Dataset entries
····················

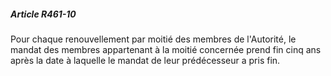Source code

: ##### Article R461-10

Pour chaque renouvellement par moitié des membres de l'Autorité, le mandat des membres appartenant à la moitié concernée prend fin cinq ans après la date à laquelle le mandat de leur prédécesseur a pris fin.

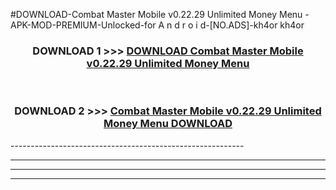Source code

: #DOWNLOAD-Combat Master Mobile v0.22.29 Unlimited Money Menu -APK-MOD-PREMIUM-Unlocked-for A n d r o i d-[NO.ADS]-kh4or kh4or 



<div align="center">

<h3>DOWNLOAD 1 >>> <a href="https://getmod2.web.app/?judul=Combat Master Mobile v0.22.29 Unlimited Money Menu ">DOWNLOAD Combat Master Mobile v0.22.29 Unlimited Money Menu </a></h3><br>

<h3>DOWNLOAD 2 >>> <a href="https://getmod2.web.app/?judul=Combat Master Mobile v0.22.29 Unlimited Money Menu ">Combat Master Mobile v0.22.29 Unlimited Money Menu  DOWNLOAD </a></h3>

</div>
----------------------------------------------------------

----------------------------------------------------------

----------------------------------------------------------

----------------------------------------------------------



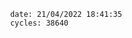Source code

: 

                date: 21/04/2022 18:41:35
                cycles: 38640

                         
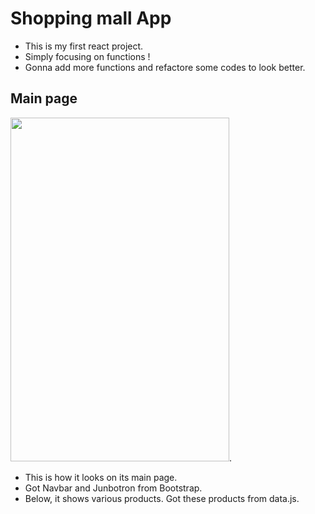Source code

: # Shopping mall App

* This is my first react project.   
* Simply focusing on functions !    
* Gonna add more functions and refactore some codes to look better.   

## Main page 

<img src="https://user-images.githubusercontent.com/62753490/116693115-6831a680-a9f8-11eb-9631-eff6e2b767d6.png" width="350" height="550">.  

* This is how it looks on its main page.   
* Got Navbar and Junbotron from Bootstrap.   
* Below, it shows various products. Got these products from data.js.  
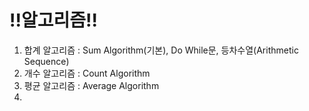 # !!알고리즘!!

1. 합계 알고리즘 : Sum Algorithm(기본), Do While문, 등차수열(Arithmetic Sequence)
2. 개수 알고리즘 : Count Algorithm
3. 평균 알고리즘 : Average Algorithm
4.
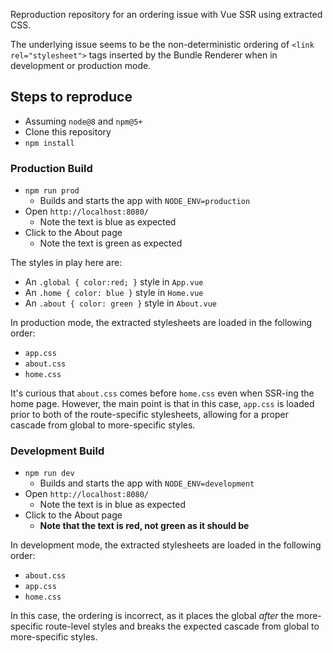 Reproduction repository for an ordering issue with Vue SSR using extracted CSS.

The underlying issue seems to be the non-deterministic ordering of `<link rel="stylesheet">` tags inserted by the Bundle Renderer when in development or production mode.

## Steps to reproduce

* Assuming `node@8` and `npm@5+`
* Clone this repository
* `npm install`

### Production Build 

* `npm run prod`
  * Builds and starts the app with `NODE_ENV=production`
* Open `http://localhost:8080/`
  * Note the text is blue as expected
* Click to the About page
  * Note the text is green as expected

The styles in play here are:
  * An `.global { color:red; }` style in `App.vue`
  * An `.home { color: blue }` style in `Home.vue` 
  * An `.about { color: green }` style in `About.vue` 

In production mode, the extracted stylesheets are loaded in the following order:
  * `app.css`
  * `about.css`
  * `home.css`

It's curious that `about.css` comes before `home.css` even when SSR-ing the home page.  However, the main point is that in this case, `app.css` is loaded prior to both of the route-specific stylesheets, allowing for a proper cascade from global to more-specific styles.


### Development Build 

* `npm run dev`
  * Builds and starts the app with `NODE_ENV=development`
* Open `http://localhost:8080/`
  * Note the text is in blue as expected
* Click to the About page
  * **Note that the text is red, not green as it should be**   

In development mode, the extracted stylesheets are loaded in the following order:
  * `about.css`
  * `app.css`
  * `home.css`

In this case, the ordering is incorrect, as it places the global _after_ the more-specific route-level styles and breaks the expected cascade from global to more-specific styles.
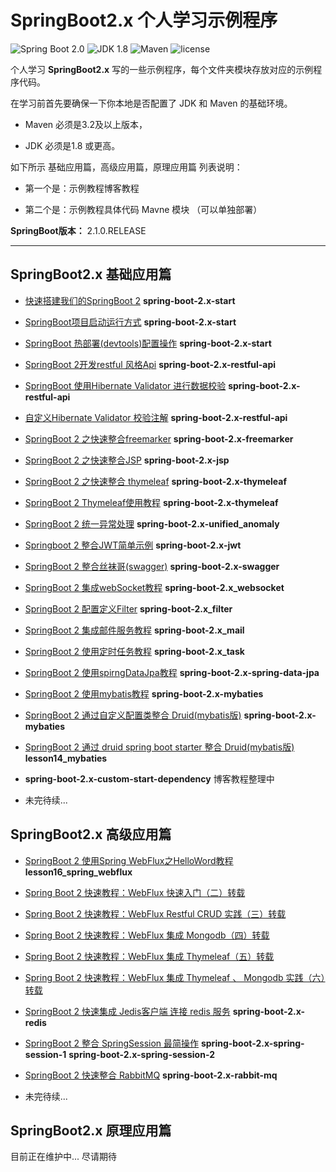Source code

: SpringBoot2.x 个人学习示例程序
=========================

![Spring Boot 2.0](https://img.shields.io/badge/Spring%20Boot-2.0-brightgreen.svg)
![JDK 1.8](https://img.shields.io/badge/JDK-1.8-brightgreen.svg)
![Maven](https://img.shields.io/badge/Maven-3.5.0-yellowgreen.svg)
![license](https://img.shields.io/badge/license-apache%202.0-blue.svg)

个人学习 **SpringBoot2.x** 写的一些示例程序，每个文件夹模块存放对应的示例程序代码。

在学习前首先要确保一下你本地是否配置了 JDK 和 Maven 的基础环境。

- Maven 必须是3.2及以上版本，

- JDK 必须是1.8 或更高。

如下所示 基础应用篇，高级应用篇，原理应用篇 列表说明：

- 第一个是：示例教程博客教程

- 第二个是：示例教程具体代码 Mavne 模块 （可以单独部署）

**SpringBoot版本：** 2.1.0.RELEASE

---

## SpringBoot2.x 基础应用篇

- [快速搭建我们的SpringBoot 2](https://zhuoqianmingyue.blog.csdn.net/article/details/99953763)  **spring-boot-2.x-start**   

- [SpringBoot项目启动运行方式](https://zhuoqianmingyue.blog.csdn.net/article/details/88073253)  **spring-boot-2.x-start**  

- [SpringBoot 热部署(devtools)配置操作](https://blog.csdn.net/ljk126wy/article/details/88042169)  **spring-boot-2.x-start**  

- [SpringBoot 2开发restful 风格Api](https://github.com/zhuoqianmingyue/springbootexamples/wiki/SpringBoot2.0-%E5%BC%80%E5%8F%91restful-%E9%A3%8E%E6%A0%BCApi)  **spring-boot-2.x-restful-api**  

- [SpringBoot 使用Hibernate Validator 进行数据校验](https://github.com/zhuoqianmingyue/springbootexamples/wiki/SpringBoot-%E4%BD%BF%E7%94%A8Hibernate-Validator-%E8%BF%9B%E8%A1%8C%E6%95%B0%E6%8D%AE%E6%A0%A1%E9%AA%8C)  **spring-boot-2.x-restful-api**

- [自定义Hibernate Validator 校验注解](https://github.com/zhuoqianmingyue/springbootexamples/wiki/%E8%87%AA%E5%AE%9A%E4%B9%89Hibernate-Validator-%E6%A0%A1%E9%AA%8C%E6%B3%A8%E8%A7%A3)  **spring-boot-2.x-restful-api**  

- [SpringBoot 2 之快速整合freemarker](https://github.com/zhuoqianmingyue/springbootexamples/wiki/SpringBoot2.0%E4%B9%8B%E5%BF%AB%E9%80%9F%E6%95%B4%E5%90%88freemarker)  **spring-boot-2.x-freemarker**   

- [SpringBoot 2 之快速整合JSP](https://github.com/zhuoqianmingyue/springbootexamples/wiki/SpringBoot2.0%E4%B9%8B%E5%BF%AB%E9%80%9F%E6%95%B4%E5%90%88JSP)  **spring-boot-2.x-jsp**  

-  [SpringBoot 2 之快速整合 thymeleaf](https://github.com/zhuoqianmingyue/springbootexamples/wiki/SpringBoot2.0%E4%B9%8B%E5%BF%AB%E9%80%9F%E6%95%B4%E5%90%88-thymeleaf)  **spring-boot-2.x-thymeleaf**   

- [SpringBoot 2 Thymeleaf使用教程](https://github.com/zhuoqianmingyue/springbootexamples/wiki/SpringBoot2.0-Thymeleaf%E4%BD%BF%E7%94%A8%E6%95%99%E7%A8%8B)  **spring-boot-2.x-thymeleaf**   

- [SpringBoot 2 统一异常处理](https://github.com/zhuoqianmingyue/springbootexamples/wiki/SpringBoot2.0-%E7%BB%9F%E4%B8%80%E5%BC%82%E5%B8%B8%E5%A4%84%E7%90%86)  **spring-boot-2.x-unified_anomaly**  

- [Springboot 2 整合JWT简单示例](https://github.com/zhuoqianmingyue/springbootexamples/wiki/Springboot2.0%E6%95%B4%E5%90%88JWT%E7%AE%80%E5%8D%95%E7%A4%BA%E4%BE%8B)  **spring-boot-2.x-jwt**   

- [SpringBoot 2 整合丝袜哥(swagger)](https://zhuoqianmingyue.blog.csdn.net/article/details/99955270)  **spring-boot-2.x-swagger** 

- [SpringBoot 2 集成webSocket教程](https://blog.csdn.net/ljk126wy/article/details/82814086)  **spring-boot-2.x_websocket**  

- [SpringBoot 2 配置定义Filter](https://github.com/zhuoqianmingyue/springbootexamples/wiki/SpringBoot2.0%E9%85%8D%E7%BD%AE%E5%AE%9A%E4%B9%89Filter)  **spring-boot-2.x_filter**   

- [SpringBoot 2 集成邮件服务教程](https://blog.csdn.net/ljk126wy/article/details/83239398)  **spring-boot-2.x_mail**   

- [SpringBoot 2 使用定时任务教程](https://blog.csdn.net/ljk126wy/article/details/83079070)  **spring-boot-2.x_task**   

- [SpringBoot 2 使用spirngDataJpa教程](https://blog.csdn.net/ljk126wy/article/details/82819948)  **spring-boot-2.x-spring-data-jpa**  

- [SpringBoot 2 使用mybatis教程](https://github.com/zhuoqianmingyue/springbootexamples/wiki/SpringBoot2.0-%E6%95%B4%E5%90%88-MyBatis)  **spring-boot-2.x-mybaties**  

- [SpringBoot 2 通过自定义配置类整合 Druid(mybatis版)](https://github.com/zhuoqianmingyue/springbootexamples/wiki/SpringBoot2.0-%E9%80%9A%E8%BF%87%E8%87%AA%E5%AE%9A%E4%B9%89%E9%85%8D%E7%BD%AE%E7%B1%BB%E6%95%B4%E5%90%88-Druid(mybatis%E7%89%88))  **spring-boot-2.x-mybaties**  

- [SpringBoot 2 通过 druid spring boot starter 整合 Druid(mybatis版)](https://github.com/zhuoqianmingyue/springbootexamples/wiki/SpringBoot2.0-%E9%80%9A%E8%BF%87-druid-spring-boot-starter-%E6%95%B4%E5%90%88-Druid(mybatis%E7%89%88))  **lesson14_mybaties**

- **spring-boot-2.x-custom-start-dependency** 博客教程整理中

- 未完待续...
## SpringBoot2.x 高级应用篇
- [SpringBoot 2 使用Spring WebFlux之HelloWord教程](https://github.com/zhuoqianmingyue/springbootexamples/wiki/SpringBoot2.0%E4%BD%BF%E7%94%A8Spring-WebFlux%E4%B9%8BHelloWord%E6%95%99%E7%A8%8B)  **lesson16_spring_webflux**  
- [Spring Boot 2 快速教程：WebFlux 快速入门（二）转载](https://github.com/zhuoqianmingyue/springbootexamples/blob/master/doc/webflux/Spring%20Boot%202%20%E5%BF%AB%E9%80%9F%E6%95%99%E7%A8%8B%EF%BC%9AWebFlux%20%E5%BF%AB%E9%80%9F%E5%85%A5%E9%97%A8%EF%BC%88%E4%BA%8C%EF%BC%89.md)
- [Spring Boot 2 快速教程：WebFlux Restful CRUD 实践（三）转载](https://github.com/zhuoqianmingyue/springbootexamples/blob/master/doc/webflux/Spring%20Boot%202%20%E5%BF%AB%E9%80%9F%E6%95%99%E7%A8%8B%EF%BC%9AWebFlux%20Restful%20CRUD%20%E5%AE%9E%E8%B7%B5%EF%BC%88%E4%B8%89%EF%BC%89.md)
- [Spring Boot 2 快速教程：WebFlux 集成 Mongodb（四）转载](https://github.com/zhuoqianmingyue/springbootexamples/blob/master/doc/webflux/Spring%20Boot%202%20%E5%BF%AB%E9%80%9F%E6%95%99%E7%A8%8B%EF%BC%9AWebFlux%20%E9%9B%86%E6%88%90%20Mongodb%EF%BC%88%E5%9B%9B%EF%BC%89.md)
- [Spring Boot 2 快速教程：WebFlux 集成 Thymeleaf（五）转载](https://github.com/zhuoqianmingyue/springbootexamples/blob/master/doc/webflux/Spring%20Boot%202%20%E5%BF%AB%E9%80%9F%E6%95%99%E7%A8%8B%EF%BC%9AWebFlux%20%E9%9B%86%E6%88%90%20Thymeleaf%EF%BC%88%E4%BA%94%EF%BC%89.md)
- [Spring Boot 2 快速教程：WebFlux 集成 Thymeleaf 、 Mongodb 实践（六）转载](https://github.com/zhuoqianmingyue/springbootexamples/blob/master/doc/webflux/Spring%20Boot%202%20%E5%BF%AB%E9%80%9F%E6%95%99%E7%A8%8B%EF%BC%9AWebFlux%20%E9%9B%86%E6%88%90%20Thymeleaf%20%E3%80%81%20Mongodb%20%E5%AE%9E%E8%B7%B5%EF%BC%88%E5%85%AD%EF%BC%89.md)
- [SpringBoot 2 快速集成 Jedis客户端 连接 redis 服务](https://zhuoqianmingyue.blog.csdn.net/article/details/93303627)  **spring-boot-2.x-redis** 
- [SpringBoot 2 整合 SpringSession 最简操作](https://blog.csdn.net/ljk126wy/article/details/93971421)  **spring-boot-2.x-spring-session-1** **spring-boot-2.x-spring-session-2**   
- [SpringBoot 2 快速整合 RabbitMQ](https://blog.csdn.net/ljk126wy/article/details/97543094)  **spring-boot-2.x-rabbit-mq**  

- 未完待续...
## SpringBoot2.x 原理应用篇
目前正在维护中... 尽请期待



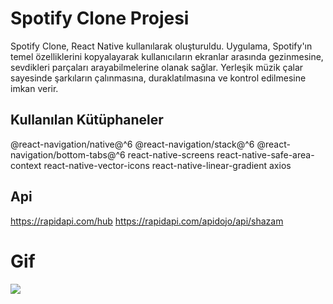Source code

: 
# Spotify Clone Projesi

Spotify Clone, React Native kullanılarak oluşturuldu. Uygulama, Spotify'ın temel özelliklerini kopyalayarak kullanıcıların ekranlar arasında gezinmesine, sevdikleri parçaları arayabilmelerine olanak sağlar.
Yerleşik müzik çalar sayesinde şarkıların çalınmasına, duraklatılmasına ve kontrol edilmesine imkan verir.

## Kullanılan Kütüphaneler


@react-navigation/native@^6 @react-navigation/stack@^6 @react-navigation/bottom-tabs@^6
react-native-screens react-native-safe-area-context
react-native-vector-icons
react-native-linear-gradient
axios

## Api 

https://rapidapi.com/hub
https://rapidapi.com/apidojo/api/shazam


# Gif

![](./src/assets/images/gif.gif)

····················

Once each line with "badge" in the entries is counted, state the total and nothing else.

> _Response to the exercise_: 4